Source texts of formatted documents
************
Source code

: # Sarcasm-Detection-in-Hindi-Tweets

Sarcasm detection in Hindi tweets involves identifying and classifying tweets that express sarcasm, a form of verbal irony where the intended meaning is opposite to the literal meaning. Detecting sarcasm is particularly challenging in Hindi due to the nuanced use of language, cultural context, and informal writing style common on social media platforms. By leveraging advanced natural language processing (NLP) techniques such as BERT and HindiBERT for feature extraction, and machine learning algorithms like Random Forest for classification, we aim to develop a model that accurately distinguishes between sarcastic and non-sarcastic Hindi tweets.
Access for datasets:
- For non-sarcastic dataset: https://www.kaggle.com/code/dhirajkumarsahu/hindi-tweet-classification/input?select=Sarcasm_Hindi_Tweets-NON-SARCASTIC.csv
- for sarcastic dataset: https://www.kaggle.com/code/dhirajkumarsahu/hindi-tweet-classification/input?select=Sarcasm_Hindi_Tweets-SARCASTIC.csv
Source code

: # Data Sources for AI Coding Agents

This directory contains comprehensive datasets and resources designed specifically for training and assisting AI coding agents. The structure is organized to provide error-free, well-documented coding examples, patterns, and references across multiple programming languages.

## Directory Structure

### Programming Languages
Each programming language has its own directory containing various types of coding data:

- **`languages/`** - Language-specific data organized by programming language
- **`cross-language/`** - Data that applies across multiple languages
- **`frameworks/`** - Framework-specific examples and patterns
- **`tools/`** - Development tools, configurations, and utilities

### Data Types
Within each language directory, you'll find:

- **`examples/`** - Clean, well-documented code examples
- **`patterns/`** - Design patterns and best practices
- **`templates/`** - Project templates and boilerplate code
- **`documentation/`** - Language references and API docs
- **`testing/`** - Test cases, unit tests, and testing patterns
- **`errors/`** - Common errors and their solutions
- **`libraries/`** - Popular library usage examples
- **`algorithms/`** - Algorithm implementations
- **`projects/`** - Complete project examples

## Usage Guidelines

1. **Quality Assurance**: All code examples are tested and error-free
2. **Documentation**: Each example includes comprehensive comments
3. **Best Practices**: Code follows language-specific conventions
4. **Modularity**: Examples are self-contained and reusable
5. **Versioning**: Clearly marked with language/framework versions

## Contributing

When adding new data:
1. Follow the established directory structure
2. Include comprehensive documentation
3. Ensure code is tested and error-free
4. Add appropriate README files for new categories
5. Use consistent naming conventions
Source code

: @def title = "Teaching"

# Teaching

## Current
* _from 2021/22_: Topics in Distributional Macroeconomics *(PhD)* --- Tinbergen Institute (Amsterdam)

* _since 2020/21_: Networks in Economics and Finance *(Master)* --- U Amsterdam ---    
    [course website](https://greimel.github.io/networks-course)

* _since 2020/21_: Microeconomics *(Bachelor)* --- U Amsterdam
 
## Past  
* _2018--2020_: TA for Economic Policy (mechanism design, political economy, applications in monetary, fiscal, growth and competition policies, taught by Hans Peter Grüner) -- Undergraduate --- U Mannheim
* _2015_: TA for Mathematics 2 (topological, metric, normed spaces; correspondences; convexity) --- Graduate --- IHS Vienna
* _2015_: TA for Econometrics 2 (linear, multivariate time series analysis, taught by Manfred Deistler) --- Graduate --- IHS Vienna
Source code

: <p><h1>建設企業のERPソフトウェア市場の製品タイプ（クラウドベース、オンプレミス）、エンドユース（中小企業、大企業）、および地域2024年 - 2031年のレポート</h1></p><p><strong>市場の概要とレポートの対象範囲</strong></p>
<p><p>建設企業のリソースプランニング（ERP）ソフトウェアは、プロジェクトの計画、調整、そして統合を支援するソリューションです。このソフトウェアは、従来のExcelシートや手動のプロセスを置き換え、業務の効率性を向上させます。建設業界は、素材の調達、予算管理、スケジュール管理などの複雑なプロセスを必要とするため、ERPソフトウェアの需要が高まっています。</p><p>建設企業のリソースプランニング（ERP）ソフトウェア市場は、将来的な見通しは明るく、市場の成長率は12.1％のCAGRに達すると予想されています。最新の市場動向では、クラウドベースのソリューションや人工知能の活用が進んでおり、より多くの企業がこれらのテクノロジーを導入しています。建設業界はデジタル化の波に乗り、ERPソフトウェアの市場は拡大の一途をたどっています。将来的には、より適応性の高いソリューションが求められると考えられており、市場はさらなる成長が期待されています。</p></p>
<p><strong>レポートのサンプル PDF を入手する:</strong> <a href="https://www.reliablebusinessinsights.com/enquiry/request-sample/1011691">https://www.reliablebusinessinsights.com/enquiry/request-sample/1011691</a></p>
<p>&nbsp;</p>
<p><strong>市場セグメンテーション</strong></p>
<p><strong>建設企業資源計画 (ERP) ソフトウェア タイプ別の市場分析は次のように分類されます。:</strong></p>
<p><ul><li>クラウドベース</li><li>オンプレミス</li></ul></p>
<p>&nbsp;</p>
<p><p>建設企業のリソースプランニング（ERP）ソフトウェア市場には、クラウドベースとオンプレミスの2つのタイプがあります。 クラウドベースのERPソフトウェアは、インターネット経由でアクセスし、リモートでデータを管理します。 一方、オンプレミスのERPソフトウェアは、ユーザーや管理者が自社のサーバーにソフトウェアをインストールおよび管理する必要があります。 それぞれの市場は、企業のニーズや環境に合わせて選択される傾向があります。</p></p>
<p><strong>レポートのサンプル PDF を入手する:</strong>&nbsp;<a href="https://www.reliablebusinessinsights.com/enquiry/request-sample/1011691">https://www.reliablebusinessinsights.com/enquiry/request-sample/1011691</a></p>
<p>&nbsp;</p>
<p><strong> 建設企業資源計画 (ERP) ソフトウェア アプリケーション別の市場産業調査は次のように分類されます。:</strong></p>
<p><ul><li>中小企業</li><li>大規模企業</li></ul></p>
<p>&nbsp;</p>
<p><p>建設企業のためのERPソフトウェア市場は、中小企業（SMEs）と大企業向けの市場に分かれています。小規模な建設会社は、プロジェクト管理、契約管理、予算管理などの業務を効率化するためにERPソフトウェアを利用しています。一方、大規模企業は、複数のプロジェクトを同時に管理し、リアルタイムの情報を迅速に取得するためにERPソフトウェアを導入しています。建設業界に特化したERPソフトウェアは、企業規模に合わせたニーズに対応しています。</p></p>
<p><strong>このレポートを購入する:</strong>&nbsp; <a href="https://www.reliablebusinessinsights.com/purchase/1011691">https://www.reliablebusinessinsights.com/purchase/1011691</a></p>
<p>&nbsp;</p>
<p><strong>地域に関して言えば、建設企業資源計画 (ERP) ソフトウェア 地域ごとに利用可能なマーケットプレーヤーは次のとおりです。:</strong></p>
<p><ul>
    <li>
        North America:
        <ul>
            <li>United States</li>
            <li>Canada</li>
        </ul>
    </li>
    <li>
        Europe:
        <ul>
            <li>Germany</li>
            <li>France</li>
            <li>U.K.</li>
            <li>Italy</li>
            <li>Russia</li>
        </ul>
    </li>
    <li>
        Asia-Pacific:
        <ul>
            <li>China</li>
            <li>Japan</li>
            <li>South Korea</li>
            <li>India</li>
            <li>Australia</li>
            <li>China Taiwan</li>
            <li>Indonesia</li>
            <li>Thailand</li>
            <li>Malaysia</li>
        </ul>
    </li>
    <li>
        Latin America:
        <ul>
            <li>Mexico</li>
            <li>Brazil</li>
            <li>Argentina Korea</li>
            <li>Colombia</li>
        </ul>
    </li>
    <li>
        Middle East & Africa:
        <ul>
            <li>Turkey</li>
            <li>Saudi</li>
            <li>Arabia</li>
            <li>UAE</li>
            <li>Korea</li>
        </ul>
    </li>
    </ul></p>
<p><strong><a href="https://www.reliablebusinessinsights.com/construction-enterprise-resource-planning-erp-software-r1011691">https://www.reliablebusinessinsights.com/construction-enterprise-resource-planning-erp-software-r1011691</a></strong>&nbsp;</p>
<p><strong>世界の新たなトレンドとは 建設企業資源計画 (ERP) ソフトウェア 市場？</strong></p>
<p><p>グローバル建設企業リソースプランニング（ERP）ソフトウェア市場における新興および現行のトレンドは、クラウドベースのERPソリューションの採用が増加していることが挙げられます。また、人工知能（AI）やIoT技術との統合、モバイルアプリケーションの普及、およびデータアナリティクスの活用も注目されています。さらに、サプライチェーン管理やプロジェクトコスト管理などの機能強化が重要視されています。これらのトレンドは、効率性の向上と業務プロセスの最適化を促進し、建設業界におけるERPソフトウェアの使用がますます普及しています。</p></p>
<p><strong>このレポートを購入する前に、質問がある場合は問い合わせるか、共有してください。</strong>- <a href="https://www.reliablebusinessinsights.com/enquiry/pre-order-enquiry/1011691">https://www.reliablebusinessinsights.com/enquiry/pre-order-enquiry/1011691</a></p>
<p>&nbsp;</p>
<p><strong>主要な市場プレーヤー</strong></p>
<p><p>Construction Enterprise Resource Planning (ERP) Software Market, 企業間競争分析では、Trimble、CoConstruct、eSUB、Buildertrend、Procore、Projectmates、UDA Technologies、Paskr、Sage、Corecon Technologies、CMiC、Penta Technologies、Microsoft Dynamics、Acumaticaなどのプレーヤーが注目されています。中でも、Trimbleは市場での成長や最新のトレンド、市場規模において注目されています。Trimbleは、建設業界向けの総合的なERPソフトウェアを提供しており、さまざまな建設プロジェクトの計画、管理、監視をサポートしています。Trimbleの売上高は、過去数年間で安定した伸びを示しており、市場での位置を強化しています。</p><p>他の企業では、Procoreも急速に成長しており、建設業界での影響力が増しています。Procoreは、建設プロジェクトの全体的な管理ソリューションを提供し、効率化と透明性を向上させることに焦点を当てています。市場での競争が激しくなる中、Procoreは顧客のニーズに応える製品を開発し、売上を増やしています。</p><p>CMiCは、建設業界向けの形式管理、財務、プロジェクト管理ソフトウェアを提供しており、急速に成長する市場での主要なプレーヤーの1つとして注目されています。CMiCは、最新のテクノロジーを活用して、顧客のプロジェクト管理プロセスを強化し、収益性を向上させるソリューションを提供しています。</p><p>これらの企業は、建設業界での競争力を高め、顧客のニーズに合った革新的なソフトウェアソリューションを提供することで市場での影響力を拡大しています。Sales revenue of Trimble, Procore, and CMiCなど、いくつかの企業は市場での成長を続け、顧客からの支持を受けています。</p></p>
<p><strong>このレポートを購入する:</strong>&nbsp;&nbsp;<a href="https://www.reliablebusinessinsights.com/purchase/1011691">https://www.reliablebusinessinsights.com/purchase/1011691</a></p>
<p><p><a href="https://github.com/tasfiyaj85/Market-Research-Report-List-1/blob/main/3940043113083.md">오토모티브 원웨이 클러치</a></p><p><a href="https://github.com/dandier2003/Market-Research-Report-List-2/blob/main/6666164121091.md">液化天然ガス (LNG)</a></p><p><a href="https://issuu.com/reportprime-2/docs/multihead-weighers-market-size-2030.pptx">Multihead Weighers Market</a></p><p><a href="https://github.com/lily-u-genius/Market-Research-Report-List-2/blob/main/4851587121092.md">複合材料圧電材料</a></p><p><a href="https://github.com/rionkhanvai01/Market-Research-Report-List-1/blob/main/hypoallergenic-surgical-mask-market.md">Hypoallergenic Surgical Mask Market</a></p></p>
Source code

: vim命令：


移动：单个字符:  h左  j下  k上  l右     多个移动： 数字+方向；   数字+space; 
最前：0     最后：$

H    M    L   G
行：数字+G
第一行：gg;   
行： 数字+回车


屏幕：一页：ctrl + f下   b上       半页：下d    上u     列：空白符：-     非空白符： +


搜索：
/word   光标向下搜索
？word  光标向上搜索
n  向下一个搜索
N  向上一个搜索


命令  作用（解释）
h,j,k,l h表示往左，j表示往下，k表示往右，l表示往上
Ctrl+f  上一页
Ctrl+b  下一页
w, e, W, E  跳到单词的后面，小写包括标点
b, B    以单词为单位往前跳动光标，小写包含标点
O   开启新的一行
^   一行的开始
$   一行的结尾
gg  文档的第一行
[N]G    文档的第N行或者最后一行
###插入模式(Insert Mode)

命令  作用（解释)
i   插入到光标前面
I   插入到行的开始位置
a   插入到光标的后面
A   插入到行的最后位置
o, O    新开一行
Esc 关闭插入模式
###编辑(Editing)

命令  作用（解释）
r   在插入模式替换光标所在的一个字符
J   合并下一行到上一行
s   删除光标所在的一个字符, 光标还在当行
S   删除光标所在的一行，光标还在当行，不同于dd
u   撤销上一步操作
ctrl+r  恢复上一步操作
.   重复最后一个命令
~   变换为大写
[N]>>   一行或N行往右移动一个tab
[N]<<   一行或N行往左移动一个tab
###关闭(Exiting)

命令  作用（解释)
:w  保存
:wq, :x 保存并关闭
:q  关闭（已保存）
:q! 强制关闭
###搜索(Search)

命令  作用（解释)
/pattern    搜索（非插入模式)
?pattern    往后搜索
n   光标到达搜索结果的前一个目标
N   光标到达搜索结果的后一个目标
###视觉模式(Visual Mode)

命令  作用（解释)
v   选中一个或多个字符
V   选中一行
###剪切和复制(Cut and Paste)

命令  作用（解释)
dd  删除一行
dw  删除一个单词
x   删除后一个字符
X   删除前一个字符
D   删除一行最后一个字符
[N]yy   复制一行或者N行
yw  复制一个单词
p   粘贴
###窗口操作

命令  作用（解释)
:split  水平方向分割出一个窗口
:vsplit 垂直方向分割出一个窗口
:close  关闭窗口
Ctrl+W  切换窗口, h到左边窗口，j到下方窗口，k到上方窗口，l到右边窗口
************
#### [AIM OF THE EXERCISE]
Working through the records above, copy each line in which "光标还在当行" is found.

#### [PROBLEM SOLUTION]
s   删除光标所在的一个字符, 光标还在当行
S   删除光标所在的一行，光标还在当行，不同于dd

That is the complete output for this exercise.